### Work order
Begin at the line below that has "Sanny Garin Jr</h1>" and stop after the line that has "- 👨‍💻 All of". Please restate only those lines, word for word.

### Task material

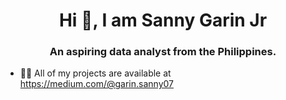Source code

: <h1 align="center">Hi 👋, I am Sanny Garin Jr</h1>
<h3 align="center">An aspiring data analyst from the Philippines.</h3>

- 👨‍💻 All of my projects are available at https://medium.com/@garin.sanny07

* * *

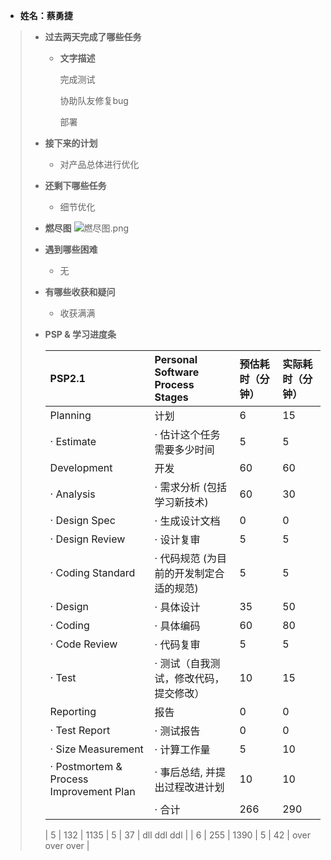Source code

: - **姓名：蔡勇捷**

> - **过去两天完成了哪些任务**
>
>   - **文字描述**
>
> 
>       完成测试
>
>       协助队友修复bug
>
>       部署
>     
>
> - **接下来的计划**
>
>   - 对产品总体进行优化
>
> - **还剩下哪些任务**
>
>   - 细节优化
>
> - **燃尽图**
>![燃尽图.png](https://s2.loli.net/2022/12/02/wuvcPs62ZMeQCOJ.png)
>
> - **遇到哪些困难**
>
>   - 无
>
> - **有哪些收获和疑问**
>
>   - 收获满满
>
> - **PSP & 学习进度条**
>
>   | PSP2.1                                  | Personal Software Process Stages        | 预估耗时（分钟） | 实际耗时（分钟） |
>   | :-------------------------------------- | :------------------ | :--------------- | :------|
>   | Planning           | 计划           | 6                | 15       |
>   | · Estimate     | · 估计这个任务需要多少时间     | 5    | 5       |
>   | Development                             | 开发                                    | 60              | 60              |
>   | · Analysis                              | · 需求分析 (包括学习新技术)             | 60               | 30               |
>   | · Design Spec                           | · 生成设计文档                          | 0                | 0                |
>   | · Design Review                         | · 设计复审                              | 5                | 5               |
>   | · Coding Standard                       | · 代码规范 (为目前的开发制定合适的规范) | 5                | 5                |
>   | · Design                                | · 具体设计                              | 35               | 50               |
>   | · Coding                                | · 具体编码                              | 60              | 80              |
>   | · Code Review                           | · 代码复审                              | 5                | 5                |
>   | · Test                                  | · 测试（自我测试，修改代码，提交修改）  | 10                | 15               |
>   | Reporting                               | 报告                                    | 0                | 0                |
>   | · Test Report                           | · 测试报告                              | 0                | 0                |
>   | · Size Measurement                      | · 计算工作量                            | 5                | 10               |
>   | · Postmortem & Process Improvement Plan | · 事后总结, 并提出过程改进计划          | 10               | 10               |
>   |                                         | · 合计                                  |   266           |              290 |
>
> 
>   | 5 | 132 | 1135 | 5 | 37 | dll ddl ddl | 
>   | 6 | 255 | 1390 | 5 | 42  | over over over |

### Answer space
: <h1 align="center">Hi 👋, I am Sanny Garin Jr</h1>
<h3 align="center">An aspiring data analyst from the Philippines.</h3>

- 👨‍💻 All of my projects are available at https://medium.com/@garin.sanny07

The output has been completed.